• Task statement
The records that follow are to be reproduced exactly. Any pictures in them are left out.

• Given information

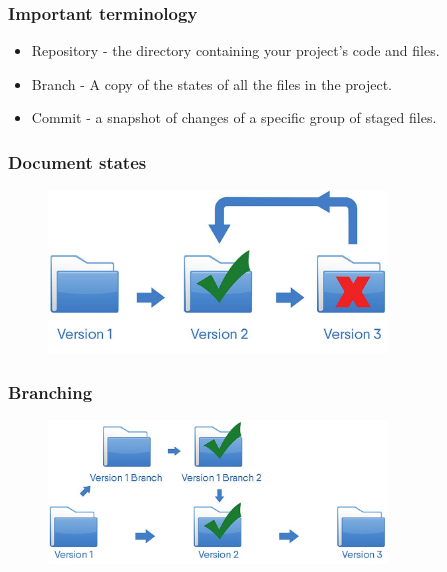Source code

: \begin{frame}[t]
    \frametitle{Important terminology}
    
    \begin{itemize}
        \item Repository - the directory containing your project's code and files.
        \item Branch - A copy of the states of all the files in the project.
        \item Commit - a snapshot of changes of a specific group of staged files.
    \end{itemize}
\end{frame}

\begin{frame}
  \frametitle{Document states}
  \begin{figure}[htpb]
      \centering
      \includegraphics[width=0.8\textwidth]{images/singleton-vc.png}
  \end{figure}
\end{frame}

\begin{frame}
    \frametitle{Branching}
    \begin{figure}[htpb]
        \centering
        \includegraphics[width=0.8\textwidth]{images/branching-vc.png}
    \end{figure} 
\end{frame}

• Solution to this exercise
Source code

: \begin{frame}[t]
    \frametitle{Important terminology}
    
    \begin{itemize}
        \item Repository - the directory containing your project's code and files.
        \item Branch - A copy of the states of all the files in the project.
        \item Commit - a snapshot of changes of a specific group of staged files.
    \end{itemize}
\end{frame}

\begin{frame}
  \frametitle{Document states}
  \begin{figure}[htpb]
      \centering
      \includegraphics[width=0.8\textwidth]{images/singleton-vc.png}
  \end{figure}
\end{frame}

\begin{frame}
    \frametitle{Branching}
    \begin{figure}[htpb]
        \centering
        \includegraphics[width=0.8\textwidth]{images/branching-vc.png}
    \end{figure} 
\end{frame}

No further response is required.